Elles sont aussi nombreuses que variées ! Qu’il s’agisse de capturer des bandits, de chasser des monstres ou de cueillir des plantes, il y aura toujours une annonce affichée dans l’un des nombreux bars du royaume. Dans la plupart des cas, il faudra apporter de l’aide à qui en a besoin mais, de temps à autre, on est sollicité pour des tâches moins avouables : vol, contrebande, trafics en tout genre… On accepte sans sourcilier car ces affrontements, comme tous les autres, se feront sous la supervision attentive d’un juge qui ne semble pas se préoccuper de savoir si l’on aide la veuve et l’orphelin ou si l’on détrousse l’honnête voyageur. Seul le respect des lois règlementant les combats l’intéresse et il n’hésitera d’ailleurs pas à manifester son approbation aux combattants les plus zélés ou à punir les moins attentifs. 

Si d’autres lois président à la destinée des habitants d’Ivalice, elles ne paraissent pas s’appliquer à nous, ni aux autres clans. Drôle de monde ! 

Les jours, les semaines puis les mois passent et j’observe avec attention ce jeune homme auquel je commence à m’attacher. Il a changé, c’est évident. Ivalice l’a changé. Il n’hésite plus, sur les conseils de Montblanc et guidé par ma main, à mener le clan au combat. Chaque jour, ou presque, il se rend au bar pour y capter les rumeurs et y accepter de nouveaux contrats. Notre clan s’illustre durant la guerre des clans, sa réputation grandit, sa zone d’influence s’accroît. Nos opérations couvrent désormais une belle partie du royaume d’Ivalice, même si certaines zones demeurent encore inaccessibles. 

Mais je le sais, au fond de lui, March aspire à rentrer. A chaque mission, à chaque découverte, il espère secrètement découvrir un moyen de rompre le sort qui l’enchaîne au monde fantastique d’Ivalice. Il aime pourtant ce royaume fantastique et la vie aventureuse qu’il y mène mais il a conscience qu’il n’y a pas d’avenir à se laisser enfermer dans un rêve ou dans un jeu. Un jour où l’autre, la réalité reprend ses droits et il faut être prêt à lui faire face. 

A l’occasion d’une banale mission de chasse aux bandits, au cœur de la forêt de Nubswood, March croise la route de Ritz. Ils se reconnaissent et, pour la première fois depuis son arrivée à Ivalice, March peut échanger quelques mots avec une amie de l’autre monde, son monde. Ritz non plus n’a pas oublié d’où elle vient mais, contrairement à March, elle ne songe pas à quitter le monde merveilleux d’Ivalice pour retrouver sa vie d’avant. Elle fait désormais partie d’un clan, et aux côtés de sa nouvelle amie, Sarah, une belle Viéra, elle chasse les primes. Ritz n’aidera pas March dans sa quête et les deux amis se séparent. Je sens la déception chez March mais, malgré tout, il est heureux d’avoir revu Ritz. Il n’est plus seul à Ivalice. 

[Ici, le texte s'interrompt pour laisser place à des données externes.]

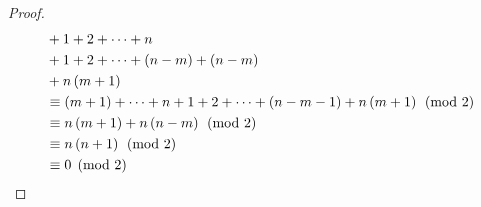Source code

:{\begin{proof}
\begin{align*}
                                & +1+2+\cdots+n                                                                            \\
                                & +1+2+\cdots+\left(n-m\right)+\left(n-m\right)
            \\
                                & +n\left(m+1\right)                                                                       \\
                                & \equiv \left(m+1\right)+\cdots+n+1+2+\cdots+\left(n-m-1\right)+n\left(m+1\right)\pmod{2} \\
                                & \equiv n\left(m+1\right)+
            n\left(n-m\right)
            \pmod{2}                                                                                                       \\
                                & \equiv n\left(n+1\right)\pmod{2}                                                         \\
                                & \equiv 0\pmod{2}\qedhere
        \end{align*}
    \end{proof}
}
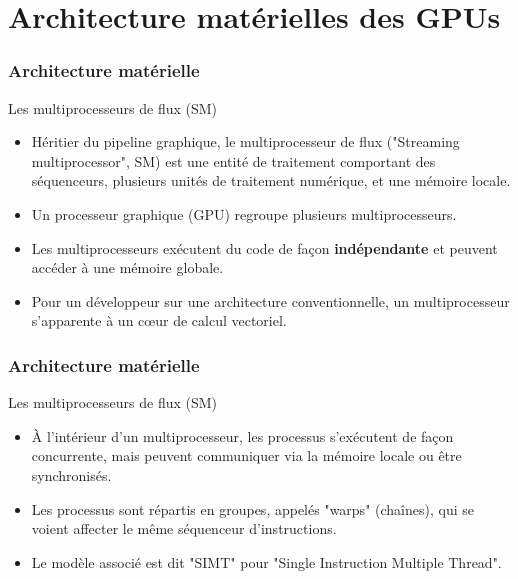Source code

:\section{Architecture matérielles des GPUs}
\begin{frame}
    \frametitle{Architecture matérielle}
\begin{block}{Les multiprocesseurs de flux (SM)}
   \begin{itemize}
    \item<+-> Héritier du pipeline graphique, le multiprocesseur de flux ("Streaming multiprocessor", SM) 
    est une entité de traitement comportant des séquenceurs, plusieurs unités de traitement numérique, et une mémoire locale.
    \item<+-> Un processeur graphique (GPU) regroupe plusieurs multiprocesseurs. 
    \item<+-> Les multiprocesseurs exécutent du code de façon \textbf{indépendante} et peuvent accéder à
    une mémoire globale.
    \item<+-> Pour un développeur sur une architecture conventionnelle, un multiprocesseur s'apparente à un c{\oe}ur de calcul
    vectoriel.
   \end{itemize}
\end{block}
    

\end{frame}
\begin{frame}
    \frametitle{Architecture matérielle}
\begin{block}{Les multiprocesseurs de flux (SM)}
   \begin{itemize}
    \item<+->À l'intérieur d'un multiprocesseur, les processus s'exécutent de façon concurrente, mais peuvent communiquer
    via la mémoire locale ou être synchronisés.
    \item<+->Les processus sont répartis en groupes, appelés "warps" (chaînes), qui se voient affecter le même séquenceur 
    d'instructions.
    \item<+->Le modèle associé est dit "SIMT" pour "Single Instruction Multiple Thread".
   \end{itemize} 
\end{block}
\end{frame}
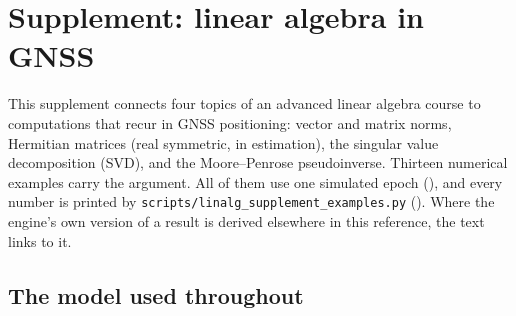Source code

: \documentclass[main.tex]{subfiles}
\begin{document}

\section{Supplement: linear algebra in GNSS}\label{sec:linalg}

This supplement connects four topics of an advanced linear algebra course to
computations that recur in GNSS positioning: vector and matrix norms,
Hermitian matrices (real symmetric, in estimation), the singular value
decomposition (SVD), and the Moore--Penrose pseudoinverse.  Thirteen
numerical examples carry the argument.  All of them use one simulated epoch
(), and every number is printed by
\texttt{scripts/linalg\_supplement\_examples.py} ().
Where the engine's own version of a result is derived elsewhere in this
reference, the text links to it.

\subsection{The model used throughout}\label{sec:la-model}
\end{document}
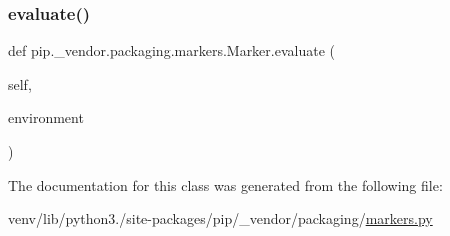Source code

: \subsubsection{\texorpdfstring{evaluate()}{evaluate()}}
{\footnotesize\ttfamily def pip.\+\_\+vendor.\+packaging.\+markers.\+Marker.\+evaluate (\begin{DoxyParamCaption}\item[{}]{self,  }\item[{}]{environment }\end{DoxyParamCaption})}



The documentation for this class was generated from the following file\+:\begin{DoxyCompactItemize}
\item 
venv/lib/python3./site-\/packages/pip/\+\_\+vendor/packaging/\hyperlink{pip_2__vendor_2packaging_2markers_8py}{markers.\+py}\end{DoxyCompactItemize}
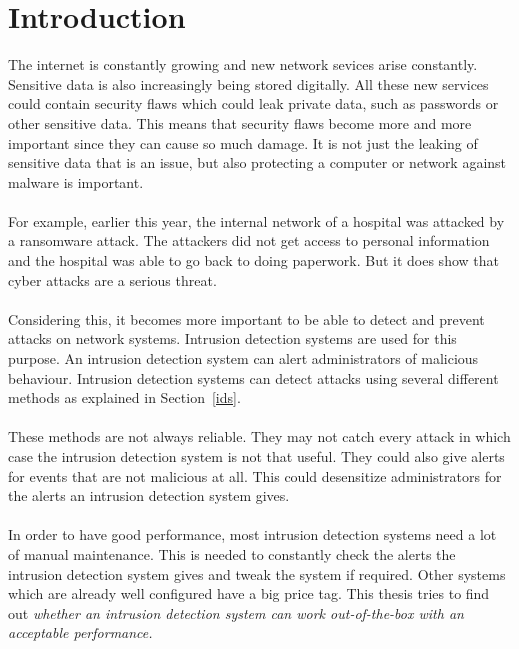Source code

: 
\chapter{Introduction} %

\label{Chapter1} %

The internet is constantly growing and new network sevices arise constantly. Sensitive data is also increasingly being stored digitally. All these new services could contain security flaws which could leak private data, such as passwords or other sensitive data. This means that security flaws become more and more important since they can cause so much damage. It is not just the leaking of sensitive data that is an issue, but also protecting a computer or network against malware is important. \\
\\
For example, earlier this year, the internal network of a hospital was attacked by a ransomware attack. The attackers did not get access to personal information and the hospital was able to go back to doing paperwork. But it does show that cyber attacks are a serious threat. \cite{ransomware}\\
\\
Considering this, it becomes more important to be able to detect and prevent attacks on network systems. Intrusion detection systems are used for this purpose. An intrusion detection system can alert administrators of malicious behaviour. Intrusion detection systems can detect attacks using several different methods as explained in Section~\ref{ids}. \\
\\
These methods are not always reliable. They may not catch every attack in which case the intrusion detection system is not that useful. They could also give alerts for events that are not malicious at all. This could desensitize administrators for the alerts an intrusion detection system gives. \\
\\
In order to have good performance, most intrusion detection systems need a lot of manual maintenance. This is needed to constantly check the alerts the intrusion detection system gives and tweak the system if required. Other systems which are already well configured have a big price tag. This thesis tries to find out \textit{whether an intrusion detection system can work out-of-the-box with an acceptable performance.} \\

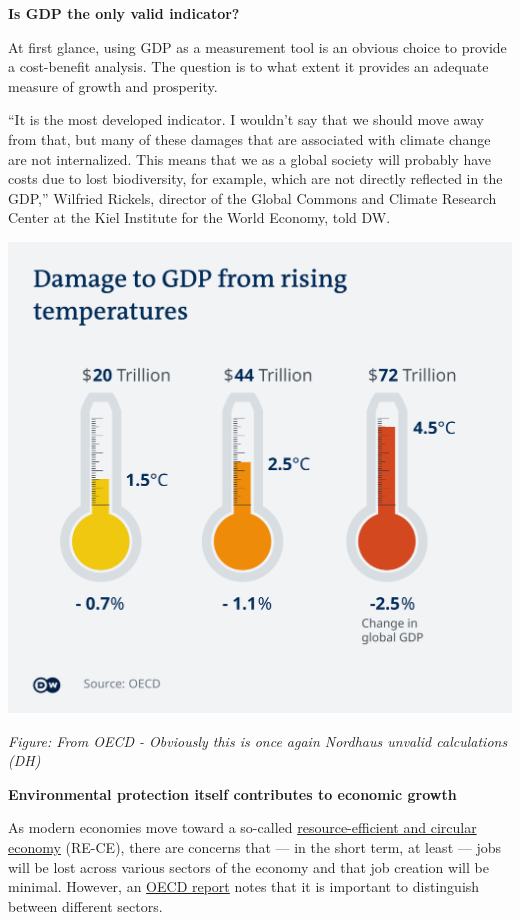 \documentclass[
]{book}
\begin{document}
\textbf{Is GDP the only valid indicator?}

At first glance, using GDP as a measurement tool is an obvious choice to provide a cost-benefit analysis. The question is to what extent it provides an adequate measure of growth and prosperity.

``It is the most developed indicator. I wouldn't say that we should move away from that, but many of these damages that are associated with climate change are not internalized. This means that we as a global society will probably have costs due to lost biodiversity, for example, which are not directly reflected in the GDP,'' Wilfried Rickels, director of the Global Commons and Climate Research Center at the Kiel Institute for the World Economy, told DW.

\includegraphics{fig/OECD_GDP_damage_from_temperature.png}

\emph{Figure: From OECD - Obviously this is once again Nordhaus unvalid calculations (DH)}

\textbf{Environmental protection itself contributes to economic growth}

As modern economies move toward a so-called
\href{https://www.oecd-ilibrary.org/docserver/c1f3c8d0-en.pdf}{resource-efficient and circular economy}
(RE-CE), there are concerns that --- in the short term, at least --- jobs will be lost across various sectors of the economy and that job creation will be minimal.
However, an \href{https://www.oecd-ilibrary.org/docserver/28e768df-en.pdf}{OECD report}
notes that it is important to distinguish between different sectors.
\end{document}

Le temps passe. Les missions se succèdent et March gagne encore en assurance. Il affiche désormais une confiance qu’il n’avait jamais ressentie dans le monde réel. Il conduit le clan au combat et accepte en son nom des missions de plus en plus périlleuses. 

Il faut dire que les membres du clan s’aguerrissent. Plus expérimentés, ils maîtrisent un éventail de compétences toujours plus large et commencent à développer des spécialités et des techniques de combats rares et souvent mortels. Chacun s’est vu attribuer un rôle, dont il ne change que lorsqu’il n’a plus rien à en apprendre. Je suis en quête constante de nouvelles techniques qui pourront profiter au clan et elles sont nombreuses ! Chacune des cinq races accède à des enseignements qui lui son propre et dispose de techniques et d’armes de prédilection. Pour ma part, j’ai depuis longtemps une affection toute particulière pour les charmantes Viéra qui, en combinant les techniques Cohérence et Dernier souffle, peuvent abattre n’importe quelle cible d’une seule frappe. 

Par ailleurs, nous disposons maintenant d’un large stock d’équipements et de suffisamment d’or pour nous fournir sans peine tout ce qui viendrait à manquer. Régulièrement, j’entraîne March dans la tournée de boutiques de toutes les grandes villes d’Ivalice, à la recherche d’une pièce d’équipement nouvelle dont le maniement serait susceptible d’apprendre des techniques jusque-là inconnues aux membres du clan. 

Un jour, alors que nous enquêtons le long des méandres de la rivière Ulei où des pêcheurs prétendent avoir aperçu d’étranges phénomènes, la trame d’Ivalice se déchire et March et moi nous retrouvons entraînés dans une dimension parallèle. Autour de nous se dressent maintenant les murs d’une salle immense et mystérieuse, semblables à ceux d’un temple ou d’un palais depuis longtemps déserté. 

En son cœur se trouve un immense cristal, vibrant d’énergie magique. S’agirait-il de celui dont parlent les rumeurs insistantes qui peuplent toutes les conversations au bar depuis quelques semaines ? Sans doute. Le hasard n’a pas sa place ici. Il se murmure que des cristaux seraient fabriqués par le palais et que leur présence causerait de nombreuses perturbations. 

Mais March n’a pas le temps de s’interroger plus longtemps car devant le cristal vient d’apparaître une fantastique créature : Fanfryt. La divinité Mog. L’affrontement est inévitable. Cependant, même ici, le pouvoir des juges s’exerce et Fanfryt ne peut s’affranchir des lois qui régissent le royaume d’Ivalice, assurant ainsi un combat équitable. 

Fanfryt est un adversaire formidable, c’est vrai, mais March et son clan ne sont pas sans défenses ! Guerriers et magiciens manœuvrent habilement sous ma houlette et, bientôt, la divinité doit s’incliner. Impressionné, Fanfryt se soumet et consent à accorder aux Mog de notre clan une partie de ses pouvoirs. Plus important, il laisse entendre qu’il existe un lien entre les cristaux et le royaume d’Ivalice. Se pourrait-il que leur destruction entraîne la disparition de ce monde fantastique ? 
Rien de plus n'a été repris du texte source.